IDC recently published its annual report on software industry market share, which ranks software companies by revenue. According to IDC, despite Oracle's string of large acquisitions, including its pending acquisition of Sun, it will remain in third place behind Microsoft in first and IBM in second.
I received some interesting data points from the IBM PR team:
- IBM's software revenue in 2008 totaled $22 billion.
- Software represents a whopping 40 percent of IBM's overall profit, and 20 percent of its revenue.
- In 2008, more than 90 percent of IBM's segment profit was from software, services, and financing.
- IBM has acquired 81 software companies since 2003 and more than 100 software companies in the past decade (including Cognos, Filenet, Telelogic, Micromuse, and MRO Software).
- The R&D focus at IBM has shifted more toward software and services. More than 70 percent of the U.S. patents IBM received in 2008 (IBM's 16th straight year of patent leadership), were for software and services.
- IBM has been driving a shift to higher-profit segments (versus the low-margin commodity parts, which is why it got out of the PC, hard drive and DRAM businesses.)
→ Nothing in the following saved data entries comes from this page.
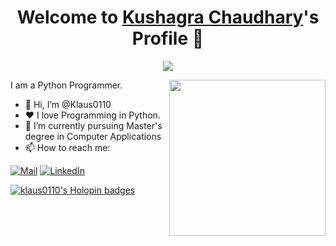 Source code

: <p align="center">
  <h1 align="center">Welcome to <a href="https://github.com/Klaus0110">Kushagra Chaudhary</a>'s Profile 👋</h1>
</p>
<p align="center">
  <a align="center" href="https://github.com/DenverCoder1/readme-typing-svg"><img src="https://readme-typing-svg.herokuapp.com?&font=IBM+Plex+Sans&color=F72EE2&size=25&lines=Welcome+to+my+GitHub+Profile!;"/></a>
</p>
<img align="right" src="https://media.giphy.com/media/M9gbBd9nbDrOTu1Mqx/giphy.gif" style="width: 250px; height: 250px; object-fit: contain">
<p>I am a Python Programmer.</p>
<ul>
  <li>👋 Hi, I’m @Klaus0110</li>
  <li>❤️ I love Programming in Python.</li>
  <li>🌱 I’m currently pursuing Master's degree in Computer Applications</li>
  <li>📫 How to reach me:</li>
</ul>
  
  
  
  [![Mail](https://img.shields.io/badge/email-EA4335?style=for-the-badge&logo=Gmail&logoColor=white)](mailto:vskushagra@outlook.com)
  [![LinkedIn](https://img.shields.io/static/v1?style=for-the-badge&message=LinkedIn&color=0A66C2&logo=LinkedIn&logoColor=FFFFFF&label=)](https://www.linkedin.com/in/klaus0110/)


[![klaus0110's Holopin badges](https://holopin.me/klaus0110)](https://holopin.io/@klaus0110)
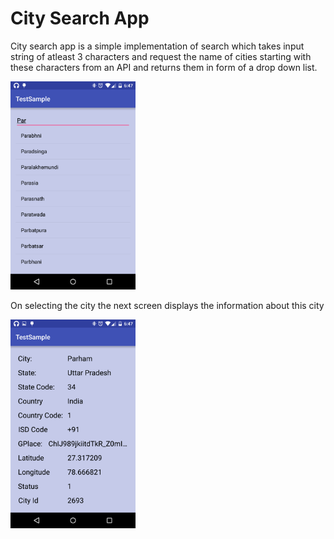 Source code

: # City Search App

City search app is a simple implementation of search which takes input string of atleast 3 characters and request the name of cities starting with these characters from an API and returns them in form of a drop down list. 


<img src="/app/src/main/res/Screenshot_2016-03-16-18-47-25.png?raw=true" width="200px">

On selecting the city the next screen displays the information about this city

<img src="/app/src/main/res/Screenshot_2016-03-16-18-47-33.png?raw=true" width="200px">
- IBM is also getting greater margins from creating offerings that exploit the blurring of software and services, such as cloud computing and SOA.
A more difficult but possibly more interesting metric would be to understand the levels of adoption--that is, servers, users, etc., versus revenue--to get a better picture of the market. Of course, revenue and profit are all that really matters, but I'd like to know if IBM makes more money than Oracle on a potentially smaller installed base.
The big mystery is who else can Oracle buy in order to overtake IBM? It seems like industry consolidation has taken out most of the obvious candidates. Maybe this is where we'll start seeing Oracle acquire SaaS providers in order to gain fast-growing market share?